A reviewer inquired about best performers for individual subsets. A sorted, color-shaded table with performance metrics for the five major subsets of WTMAD2, as well as for the total, has been given in the Supporting Information as Table S18, with the top three performers for each subset marked. Said showings are largely a back-and-forth between ωB97M(2) and revDSD-PBEP86-D4. We should point out that revDSD-PBEP86-D3(BJ) entails a small enough loss in performance (much smaller than between ωB97M-V and ωB97M-D3(BJ), for instance) that it remains an attractive option, as it can be carried out with existing codes (including all of Gaussian 16, ORCA, and Q-CHEM) without source code modification and permits analytical first and second derivatives.

Conclusions

Having made an extensive survey of DSD double-hybrid (and some other) functionals with the aid of the GMTKN55 data set, we are in a position to state the following observations:

The combinatorially optimized ωB97M-V is “best in class” for fourth-rung exchange–correlation functionals and approaches the performance of double hybrids like B2GP-PLYP-D3(BJ).

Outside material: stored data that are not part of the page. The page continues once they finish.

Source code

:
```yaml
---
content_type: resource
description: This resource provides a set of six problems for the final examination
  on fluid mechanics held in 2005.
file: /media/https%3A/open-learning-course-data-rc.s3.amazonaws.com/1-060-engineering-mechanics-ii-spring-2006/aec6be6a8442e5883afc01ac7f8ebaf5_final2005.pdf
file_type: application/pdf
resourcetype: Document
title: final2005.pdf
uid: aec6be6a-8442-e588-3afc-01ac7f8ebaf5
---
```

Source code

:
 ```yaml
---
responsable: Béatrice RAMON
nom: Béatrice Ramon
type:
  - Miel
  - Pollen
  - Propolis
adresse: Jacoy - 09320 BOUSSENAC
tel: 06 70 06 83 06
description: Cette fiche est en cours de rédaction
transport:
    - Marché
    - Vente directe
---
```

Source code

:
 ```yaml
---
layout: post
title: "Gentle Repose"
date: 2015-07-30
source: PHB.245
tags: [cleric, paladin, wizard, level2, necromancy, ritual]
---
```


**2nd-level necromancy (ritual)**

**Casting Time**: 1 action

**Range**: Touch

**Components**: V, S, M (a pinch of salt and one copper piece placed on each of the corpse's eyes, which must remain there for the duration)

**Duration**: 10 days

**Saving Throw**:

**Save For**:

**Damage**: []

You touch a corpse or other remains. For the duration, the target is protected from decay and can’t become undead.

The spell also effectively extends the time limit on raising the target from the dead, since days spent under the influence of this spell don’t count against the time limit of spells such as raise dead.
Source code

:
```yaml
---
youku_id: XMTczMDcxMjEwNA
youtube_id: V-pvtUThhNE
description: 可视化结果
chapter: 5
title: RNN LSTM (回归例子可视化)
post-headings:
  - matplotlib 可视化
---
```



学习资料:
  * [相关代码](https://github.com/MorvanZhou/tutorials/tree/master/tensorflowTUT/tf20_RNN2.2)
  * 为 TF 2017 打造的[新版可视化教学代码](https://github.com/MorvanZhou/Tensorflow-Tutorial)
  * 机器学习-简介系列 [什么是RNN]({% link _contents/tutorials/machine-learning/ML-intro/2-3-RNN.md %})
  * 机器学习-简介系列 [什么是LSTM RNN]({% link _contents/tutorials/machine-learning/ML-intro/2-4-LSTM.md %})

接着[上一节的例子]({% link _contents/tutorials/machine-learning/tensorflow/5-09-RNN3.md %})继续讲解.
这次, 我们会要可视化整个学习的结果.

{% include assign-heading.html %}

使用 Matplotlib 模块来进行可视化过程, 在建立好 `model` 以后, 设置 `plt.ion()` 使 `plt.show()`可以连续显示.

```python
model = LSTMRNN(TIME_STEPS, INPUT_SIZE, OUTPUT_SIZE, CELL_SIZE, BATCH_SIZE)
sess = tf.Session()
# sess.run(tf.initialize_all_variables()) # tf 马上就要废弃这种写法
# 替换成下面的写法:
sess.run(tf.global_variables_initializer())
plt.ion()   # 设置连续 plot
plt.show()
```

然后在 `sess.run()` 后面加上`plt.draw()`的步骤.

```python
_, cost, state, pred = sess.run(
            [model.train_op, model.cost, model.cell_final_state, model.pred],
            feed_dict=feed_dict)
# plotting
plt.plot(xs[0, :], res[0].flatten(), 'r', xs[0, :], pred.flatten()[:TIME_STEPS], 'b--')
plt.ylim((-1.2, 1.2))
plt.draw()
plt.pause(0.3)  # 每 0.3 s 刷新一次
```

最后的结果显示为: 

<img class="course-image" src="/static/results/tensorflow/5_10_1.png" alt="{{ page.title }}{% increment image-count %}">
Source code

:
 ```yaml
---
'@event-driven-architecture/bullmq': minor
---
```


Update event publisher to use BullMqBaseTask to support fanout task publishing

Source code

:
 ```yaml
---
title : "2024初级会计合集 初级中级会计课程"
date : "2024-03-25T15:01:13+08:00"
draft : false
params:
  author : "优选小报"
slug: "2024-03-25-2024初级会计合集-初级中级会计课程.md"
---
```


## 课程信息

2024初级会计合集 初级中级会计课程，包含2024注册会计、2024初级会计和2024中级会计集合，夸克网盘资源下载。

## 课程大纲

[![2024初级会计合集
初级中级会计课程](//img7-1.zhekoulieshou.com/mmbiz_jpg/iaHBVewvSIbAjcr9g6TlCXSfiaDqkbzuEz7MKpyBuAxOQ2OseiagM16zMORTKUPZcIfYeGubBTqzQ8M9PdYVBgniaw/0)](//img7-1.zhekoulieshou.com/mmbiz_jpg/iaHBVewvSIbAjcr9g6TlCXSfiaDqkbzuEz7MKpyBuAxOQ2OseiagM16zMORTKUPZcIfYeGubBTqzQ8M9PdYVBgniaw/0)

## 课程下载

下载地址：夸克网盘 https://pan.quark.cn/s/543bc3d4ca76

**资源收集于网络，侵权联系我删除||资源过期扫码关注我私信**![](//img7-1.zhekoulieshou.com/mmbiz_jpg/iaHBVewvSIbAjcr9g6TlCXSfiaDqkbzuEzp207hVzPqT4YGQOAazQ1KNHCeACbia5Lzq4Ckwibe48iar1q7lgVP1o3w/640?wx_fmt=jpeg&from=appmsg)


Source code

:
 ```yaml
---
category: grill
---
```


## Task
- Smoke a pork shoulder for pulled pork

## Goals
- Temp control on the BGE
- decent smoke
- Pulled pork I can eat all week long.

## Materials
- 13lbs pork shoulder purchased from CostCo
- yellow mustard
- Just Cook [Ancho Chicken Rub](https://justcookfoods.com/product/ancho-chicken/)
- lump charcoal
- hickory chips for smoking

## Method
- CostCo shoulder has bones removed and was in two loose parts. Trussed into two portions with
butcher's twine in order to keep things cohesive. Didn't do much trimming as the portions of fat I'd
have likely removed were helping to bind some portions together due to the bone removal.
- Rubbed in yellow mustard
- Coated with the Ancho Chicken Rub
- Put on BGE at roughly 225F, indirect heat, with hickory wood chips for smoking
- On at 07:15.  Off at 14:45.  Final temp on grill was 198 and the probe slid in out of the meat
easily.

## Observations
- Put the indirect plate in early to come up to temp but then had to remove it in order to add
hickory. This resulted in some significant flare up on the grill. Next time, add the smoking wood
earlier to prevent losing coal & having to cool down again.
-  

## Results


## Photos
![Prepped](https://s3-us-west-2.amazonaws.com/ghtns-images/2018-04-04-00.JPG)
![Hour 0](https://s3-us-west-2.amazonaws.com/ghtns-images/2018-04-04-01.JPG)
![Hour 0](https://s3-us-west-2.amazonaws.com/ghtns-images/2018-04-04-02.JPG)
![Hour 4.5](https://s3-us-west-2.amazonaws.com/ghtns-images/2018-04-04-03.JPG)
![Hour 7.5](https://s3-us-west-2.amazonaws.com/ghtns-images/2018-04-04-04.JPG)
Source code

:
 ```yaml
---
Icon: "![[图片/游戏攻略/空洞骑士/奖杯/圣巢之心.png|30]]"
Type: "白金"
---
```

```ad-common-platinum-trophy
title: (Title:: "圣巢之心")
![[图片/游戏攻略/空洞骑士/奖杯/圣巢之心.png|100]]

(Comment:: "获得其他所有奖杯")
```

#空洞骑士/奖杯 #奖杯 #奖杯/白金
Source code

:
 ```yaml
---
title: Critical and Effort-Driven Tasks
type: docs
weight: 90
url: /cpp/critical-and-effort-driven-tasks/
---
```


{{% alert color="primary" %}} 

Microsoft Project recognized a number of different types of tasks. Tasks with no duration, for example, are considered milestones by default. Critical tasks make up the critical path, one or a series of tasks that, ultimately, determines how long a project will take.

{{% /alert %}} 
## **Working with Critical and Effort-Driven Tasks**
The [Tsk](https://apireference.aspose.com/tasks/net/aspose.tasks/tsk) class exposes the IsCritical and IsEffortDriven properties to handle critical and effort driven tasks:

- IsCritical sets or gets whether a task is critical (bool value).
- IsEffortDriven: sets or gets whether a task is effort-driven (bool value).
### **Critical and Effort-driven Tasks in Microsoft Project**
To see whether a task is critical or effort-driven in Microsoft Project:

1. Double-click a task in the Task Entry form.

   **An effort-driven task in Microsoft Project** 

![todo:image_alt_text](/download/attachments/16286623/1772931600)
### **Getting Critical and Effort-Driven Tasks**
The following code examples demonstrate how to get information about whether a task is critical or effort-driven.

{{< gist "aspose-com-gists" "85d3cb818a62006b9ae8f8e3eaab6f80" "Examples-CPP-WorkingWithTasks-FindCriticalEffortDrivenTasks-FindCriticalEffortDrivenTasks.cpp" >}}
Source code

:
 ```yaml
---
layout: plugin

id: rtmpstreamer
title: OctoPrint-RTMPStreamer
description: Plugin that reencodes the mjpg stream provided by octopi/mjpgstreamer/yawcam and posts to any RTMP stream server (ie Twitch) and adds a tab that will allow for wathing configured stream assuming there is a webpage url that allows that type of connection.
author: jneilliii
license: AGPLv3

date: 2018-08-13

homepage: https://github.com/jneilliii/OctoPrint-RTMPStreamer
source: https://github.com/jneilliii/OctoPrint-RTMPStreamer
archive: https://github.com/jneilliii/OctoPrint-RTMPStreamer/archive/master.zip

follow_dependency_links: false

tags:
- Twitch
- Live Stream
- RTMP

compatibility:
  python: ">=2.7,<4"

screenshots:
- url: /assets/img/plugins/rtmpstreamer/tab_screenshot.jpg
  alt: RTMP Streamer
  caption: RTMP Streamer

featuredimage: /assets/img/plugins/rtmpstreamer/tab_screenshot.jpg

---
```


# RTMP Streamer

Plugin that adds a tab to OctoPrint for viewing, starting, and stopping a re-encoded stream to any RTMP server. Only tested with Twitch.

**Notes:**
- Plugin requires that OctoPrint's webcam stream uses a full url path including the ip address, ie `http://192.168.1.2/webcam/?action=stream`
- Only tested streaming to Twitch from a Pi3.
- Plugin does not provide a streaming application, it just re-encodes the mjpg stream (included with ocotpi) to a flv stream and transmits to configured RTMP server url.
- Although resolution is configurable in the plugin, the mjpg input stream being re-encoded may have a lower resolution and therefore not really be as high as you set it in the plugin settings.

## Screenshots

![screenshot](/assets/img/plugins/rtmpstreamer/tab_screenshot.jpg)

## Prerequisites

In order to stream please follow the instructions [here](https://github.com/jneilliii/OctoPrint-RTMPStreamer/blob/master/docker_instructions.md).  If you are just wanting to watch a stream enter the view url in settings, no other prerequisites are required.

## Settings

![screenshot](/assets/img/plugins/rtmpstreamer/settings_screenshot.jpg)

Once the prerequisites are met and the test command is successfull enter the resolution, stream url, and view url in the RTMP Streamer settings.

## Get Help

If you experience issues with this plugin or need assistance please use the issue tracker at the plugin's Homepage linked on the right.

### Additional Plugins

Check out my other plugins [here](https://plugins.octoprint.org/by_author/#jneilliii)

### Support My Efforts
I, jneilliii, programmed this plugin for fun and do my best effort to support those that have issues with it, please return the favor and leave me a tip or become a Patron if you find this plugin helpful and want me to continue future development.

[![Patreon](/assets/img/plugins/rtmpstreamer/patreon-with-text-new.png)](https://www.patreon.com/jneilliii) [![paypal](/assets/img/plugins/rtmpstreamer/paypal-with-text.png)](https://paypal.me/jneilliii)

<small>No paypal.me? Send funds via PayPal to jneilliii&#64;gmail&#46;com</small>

The combinatorially optimized ωB97M(2) yields the lowest WTMAD2 metric of any functional in existence, making it best in class for double hybrids.

In a DSD double-hybrid context, the very recent D4 dispersion correction is clearly superior over D3(BJ), presumably owing to the newly introduced partial charge dependence.

The available data suggest that revDSD-PBEP86-D4 is slightly superior to revDSD-PBEP86-NL.

While ωB97M(2) has 16 empirical parameters, refitted revDSD-PBEP86-D3(BJ) comes close in performance, while xrevDSD-PBEP86-D4 and xrevDOD-PBEP86-D4 are essentially equivalent in quality to ωB97M(2). Out of their reduced number of parameters, the percentage of HF exchange cX,HF and the damping function parameters a1 anda2 can be fixed at semiarbitrary values (as the WTMAD2 surface is fairly flat in them), leaving just four true optimization parameters for revDSD and three for revDOD. The revDOD option permits the use of reduced-scaling MP2 algorithms, which might prove useful for large systems.

For the underlying semilocal functional in double hybrids, any good exchange functional appears to work well, while simple correlation functionals that rapidly “get out of the way” at long distances appear to work best (e.g., P86[129] and LYP[130]).

If one wishes to avoid the D3 or D4 corrections, however, DSD-SCAN overall appears to work best. Here, the number of empirical parameters is down to four, one of which (the fraction of HF-like exchange) is semiarbitrary. The best performance is without dispersion corrections.

Refitting of the DSD functionals to the GMTKN55 database very substantially improves their accuracy particularly for noncovalent interactions and large-system reactions. This serves as a cautionary tale about the use of small, idiosyncratic training sets for empirical functionals.